About this exercise:
Scan the entries for "shold". Every line that holds it is to be copied.

Stored data entries:

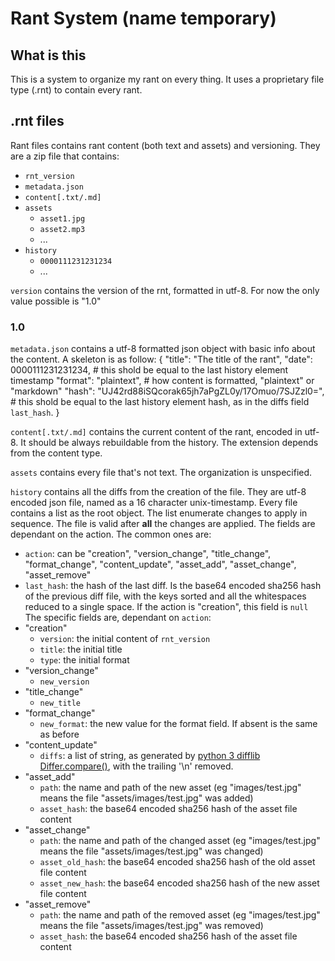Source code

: # Rant System (name temporary)

## What is this

This is a system to organize my rant on every thing. It uses a proprietary file type (.rnt) to contain every rant.

## .rnt files

Rant files contains rant content (both text and assets) and versioning. 
They are a zip file that contains:
- `rnt_version`
- `metadata.json`
- `content[.txt/.md]`
- `assets`
    - `asset1.jpg`
    - `asset2.mp3`
    - ...
- `history`
    - `0000111231231234`
    - ...

`version` contains the version of the rnt, formatted in utf-8. For now the only value possible is "1.0" 

### 1.0

`metadata.json` contains a utf-8 formatted json object with basic info about the content. A skeleton is as follow:
    {
        "title": "The title of the rant",
        "date": 0000111231231234, # this shold be equal to the last history element timestamp
        "format": "plaintext", # how content is formatted, "plaintext" or "markdown"
        "hash": "UJ42rd88iSQcorak65jh7aPgZL0y/17Omuo/7SJZzl0=", # this shold be equal to the last history element hash, as in the diffs field `last_hash`.
    }

`content[.txt/.md]` contains the current content of the rant, encoded in utf-8. It should be always rebuildable from the history. The extension depends from the content type.

`assets` contains every file that's not text. The organization is unspecified.

`history` contains all the diffs from the creation of the file. They are utf-8 encoded json file, named as a 16 character unix-timestamp.
Every file contains a list as the root object. The list enumerate changes to apply in sequence. The file is valid after **all** the changes are applied.
The fields are dependant on the action. The common ones are:
- `action`: can be "creation", "version_change", "title_change", "format_change", "content_update", "asset_add", "asset_change", "asset_remove"
- `last_hash`: the hash of the last diff. Is the base64 encoded sha256 hash of the previous diff file, with the keys sorted and all the whitespaces reduced to a single space. If the action is "creation", this field is `null`  
The specific fields are, dependant on `action`:
- "creation"
    - `version`: the initial content of `rnt_version`
    - `title`: the initial title
    - `type`: the initial format
- "version_change"
    - `new_version`
- "title_change"
    - `new_title`
- "format_change"
    - `new_format`: the new value for the format field. If absent is the same as before 
- "content_update"
    - `diffs`: a list of string, as generated by [python 3 difflib Differ.compare()](https://docs.python.org/3/library/difflib.html#difflib.Differ.compare), with the trailing '\n' removed.
- "asset_add"
    - `path`: the name and path of the new asset (eg "images/test.jpg" means the file "assets/images/test.jpg" was added)
    - `asset_hash`: the base64 encoded sha256 hash of the asset file content
- "asset_change"
    - `path`: the name and path of the changed asset (eg "images/test.jpg" means the file "assets/images/test.jpg" was changed)
    - `asset_old_hash`: the base64 encoded sha256 hash of the old asset file content
    - `asset_new_hash`: the base64 encoded sha256 hash of the new asset file content
- "asset_remove"
    - `path`: the name and path of the removed asset (eg "images/test.jpg" means the file "assets/images/test.jpg" was removed)
    - `asset_hash`: the base64 encoded sha256 hash of the asset file content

Response to the exercise:
        "date": 0000111231231234, # this shold be equal to the last history element timestamp
        "hash": "UJ42rd88iSQcorak65jh7aPgZL0y/17Omuo/7SJZzl0=", # this shold be equal to the last history element hash, as in the diffs field `last_hash`.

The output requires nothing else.